Review: Where's Harry?: Steve Stone Remembers 25 Years with Harry Caray

Where's Harry?: Steve Stone Remembers 25 Years with Harry CarayWhere's Harry?: Steve Stone Remembers 25 Years with Harry Caray by Steve Stone
My rating: 5 of 5 stars

This was a very difficult book to rate. I’ve been a Harry Caray fan for decades. I was born into a mildly St. Louis Cardinals-leaning household because of my Southern Illinois-born dad, but I grew up in Northern Illinois in an area where the local station was a member of the Cubs TV Network. I was a youth who rebelled when doing so didn’t have high costs, so I became a Cubs fan. And so I was introduced to Harry Caray, and found him a great voice of the fan. His disdain when a Cub hitter popped up a pitch with runners on expressed the same feelings I was having as a fan. I can still hear Harry’s voice saying “Pahhhpt it up” with disgust. So I was hoping to read some interesting anecdotes about Harry that I hadn’t heard.

Steve Stone brings the heat, er, these kinds of hilarious anecdotes of Harry representing the fan. And they are good. I found myself laughing quite often while reading this in doctors offices and coffee shops where laughing is unexpected and out of place. Steve goes beyond my expectations, by also analyzing Harry the media image expert. Behind the scenes, Stone relates that Harry focused a lot on putting on a good show. He did the work to make this happen. It is quite an interesting business bio, most all through first hand experiences by Stone. These kinds of stories burnished my regard for Caray.

But Stone began the book with many anecdotes where he repeats how much he liked and appreciated Caray, but then describes the ways that Haray was impossible to work with, was a control freak, ignored other people, said he’d do something then change his mind, that kind of thing. Stone keeps repeating that he loved and respected Harry, but by the stories he’s telling, you feel that he really felt quite the opposite. Stone compares his career with Caray to a marriage, with good and bad times. Through most of the book, it felt like Stone was a disrespected spouse getting even by “setting the story straight” after their spouse died. This gave me a lot to think about as a Caray and as a Stone fan (and as a husband, but let’s not talk about that). In the last few chapters of the book Stone had a very different voice.

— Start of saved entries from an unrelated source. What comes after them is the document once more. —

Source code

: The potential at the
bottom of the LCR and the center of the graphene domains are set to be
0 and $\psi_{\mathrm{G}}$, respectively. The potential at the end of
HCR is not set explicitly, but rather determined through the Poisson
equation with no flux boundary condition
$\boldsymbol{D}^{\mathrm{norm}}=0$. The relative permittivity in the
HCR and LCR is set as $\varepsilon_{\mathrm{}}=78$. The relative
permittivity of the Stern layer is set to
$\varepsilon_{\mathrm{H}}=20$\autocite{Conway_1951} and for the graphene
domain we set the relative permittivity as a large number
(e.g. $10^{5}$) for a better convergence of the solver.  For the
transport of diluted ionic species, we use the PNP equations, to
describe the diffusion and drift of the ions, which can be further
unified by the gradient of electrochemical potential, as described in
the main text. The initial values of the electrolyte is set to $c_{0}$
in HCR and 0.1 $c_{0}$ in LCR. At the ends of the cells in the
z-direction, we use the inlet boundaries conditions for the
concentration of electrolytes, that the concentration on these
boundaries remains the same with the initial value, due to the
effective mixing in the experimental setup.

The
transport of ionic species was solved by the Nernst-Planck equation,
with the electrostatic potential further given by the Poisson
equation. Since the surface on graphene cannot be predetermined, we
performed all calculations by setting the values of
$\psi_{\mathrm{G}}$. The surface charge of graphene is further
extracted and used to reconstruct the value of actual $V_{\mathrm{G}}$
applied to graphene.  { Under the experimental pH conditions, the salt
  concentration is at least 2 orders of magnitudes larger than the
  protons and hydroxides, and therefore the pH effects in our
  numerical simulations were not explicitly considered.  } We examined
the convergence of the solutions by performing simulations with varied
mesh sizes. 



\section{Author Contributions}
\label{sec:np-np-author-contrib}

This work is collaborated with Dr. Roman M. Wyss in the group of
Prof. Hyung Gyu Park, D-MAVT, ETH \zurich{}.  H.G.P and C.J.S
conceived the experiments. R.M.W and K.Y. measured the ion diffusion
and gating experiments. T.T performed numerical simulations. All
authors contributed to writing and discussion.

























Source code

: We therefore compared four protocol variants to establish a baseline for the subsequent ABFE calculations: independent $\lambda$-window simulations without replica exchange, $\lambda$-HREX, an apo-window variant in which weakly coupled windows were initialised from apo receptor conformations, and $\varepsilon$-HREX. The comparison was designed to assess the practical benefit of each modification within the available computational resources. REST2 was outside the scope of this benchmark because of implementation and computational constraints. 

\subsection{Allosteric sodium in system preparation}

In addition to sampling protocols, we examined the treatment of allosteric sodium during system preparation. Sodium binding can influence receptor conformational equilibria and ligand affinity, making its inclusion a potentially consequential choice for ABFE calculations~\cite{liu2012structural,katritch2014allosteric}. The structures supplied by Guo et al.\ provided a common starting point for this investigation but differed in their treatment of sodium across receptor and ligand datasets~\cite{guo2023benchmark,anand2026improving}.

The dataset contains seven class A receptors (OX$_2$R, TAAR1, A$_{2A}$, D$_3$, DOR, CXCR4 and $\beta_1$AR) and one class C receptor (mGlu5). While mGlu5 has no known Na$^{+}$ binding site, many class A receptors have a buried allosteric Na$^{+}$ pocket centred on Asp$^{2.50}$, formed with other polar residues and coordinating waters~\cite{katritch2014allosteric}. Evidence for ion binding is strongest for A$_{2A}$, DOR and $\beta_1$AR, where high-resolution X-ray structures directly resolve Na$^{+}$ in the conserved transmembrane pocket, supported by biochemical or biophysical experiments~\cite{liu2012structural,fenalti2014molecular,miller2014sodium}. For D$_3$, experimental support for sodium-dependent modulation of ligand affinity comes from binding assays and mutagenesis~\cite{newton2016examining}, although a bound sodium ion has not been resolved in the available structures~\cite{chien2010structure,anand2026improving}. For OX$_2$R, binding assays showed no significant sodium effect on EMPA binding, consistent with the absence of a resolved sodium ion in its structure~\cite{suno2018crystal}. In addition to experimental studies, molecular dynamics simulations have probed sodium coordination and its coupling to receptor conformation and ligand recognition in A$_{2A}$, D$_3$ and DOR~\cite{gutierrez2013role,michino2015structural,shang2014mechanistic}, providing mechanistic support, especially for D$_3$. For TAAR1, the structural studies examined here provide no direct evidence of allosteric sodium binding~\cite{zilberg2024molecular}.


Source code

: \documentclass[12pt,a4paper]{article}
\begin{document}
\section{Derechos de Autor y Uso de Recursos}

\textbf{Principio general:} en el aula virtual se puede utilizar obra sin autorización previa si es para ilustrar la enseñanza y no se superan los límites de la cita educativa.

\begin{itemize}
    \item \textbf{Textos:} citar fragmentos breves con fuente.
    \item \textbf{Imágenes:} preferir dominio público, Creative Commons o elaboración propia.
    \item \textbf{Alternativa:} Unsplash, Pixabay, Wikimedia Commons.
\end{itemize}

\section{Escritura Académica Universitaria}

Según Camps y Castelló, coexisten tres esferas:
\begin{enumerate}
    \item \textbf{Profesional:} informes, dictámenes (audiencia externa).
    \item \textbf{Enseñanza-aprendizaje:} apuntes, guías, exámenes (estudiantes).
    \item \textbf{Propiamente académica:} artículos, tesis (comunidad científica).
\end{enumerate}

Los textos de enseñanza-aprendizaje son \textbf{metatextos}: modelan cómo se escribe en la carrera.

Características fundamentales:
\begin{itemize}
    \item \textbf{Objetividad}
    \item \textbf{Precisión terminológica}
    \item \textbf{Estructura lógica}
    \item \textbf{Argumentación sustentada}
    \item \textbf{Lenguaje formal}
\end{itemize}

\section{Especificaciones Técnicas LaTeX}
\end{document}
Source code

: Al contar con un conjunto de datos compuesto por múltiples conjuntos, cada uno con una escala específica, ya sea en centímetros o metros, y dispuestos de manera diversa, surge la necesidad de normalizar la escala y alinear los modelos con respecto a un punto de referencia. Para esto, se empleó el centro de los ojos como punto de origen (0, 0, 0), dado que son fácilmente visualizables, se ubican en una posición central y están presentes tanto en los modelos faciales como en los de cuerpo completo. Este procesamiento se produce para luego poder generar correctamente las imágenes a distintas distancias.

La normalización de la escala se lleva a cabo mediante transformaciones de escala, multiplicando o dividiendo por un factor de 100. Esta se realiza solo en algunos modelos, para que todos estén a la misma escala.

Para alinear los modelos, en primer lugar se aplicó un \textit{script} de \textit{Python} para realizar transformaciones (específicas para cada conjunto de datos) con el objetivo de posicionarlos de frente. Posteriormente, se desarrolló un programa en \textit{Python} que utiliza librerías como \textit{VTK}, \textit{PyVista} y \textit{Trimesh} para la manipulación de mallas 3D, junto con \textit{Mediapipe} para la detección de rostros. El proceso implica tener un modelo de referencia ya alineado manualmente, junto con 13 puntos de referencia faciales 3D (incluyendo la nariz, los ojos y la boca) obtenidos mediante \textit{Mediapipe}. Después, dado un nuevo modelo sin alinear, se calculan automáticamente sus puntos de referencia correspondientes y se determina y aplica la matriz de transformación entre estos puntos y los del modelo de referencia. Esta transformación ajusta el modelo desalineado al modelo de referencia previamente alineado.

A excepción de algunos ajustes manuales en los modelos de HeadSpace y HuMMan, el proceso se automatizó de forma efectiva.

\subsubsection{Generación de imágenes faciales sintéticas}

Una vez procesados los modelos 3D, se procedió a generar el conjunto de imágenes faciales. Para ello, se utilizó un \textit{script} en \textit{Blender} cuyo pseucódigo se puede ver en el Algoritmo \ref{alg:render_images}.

It was like that spouse reminiscing about the bad times realized that overall it wasn’t such a bad relationship. Stone ends the book with a very positive take on Caray, where when he says they had a good relationship, with respect, you felt that Stone meant it, unlike earlier in the book.

Overall, Stone provides a more complex take on Caray than I expected from a book with this goofy title. In some ways, Harry fell in my esteem as a broadcaster voice of the fan. But in the end, you see that he was just more complex than his image, and that’s what you should expect from any larger than life character. I wasn’t expecting a philosophical discourse on relationships. I really enjoyed this.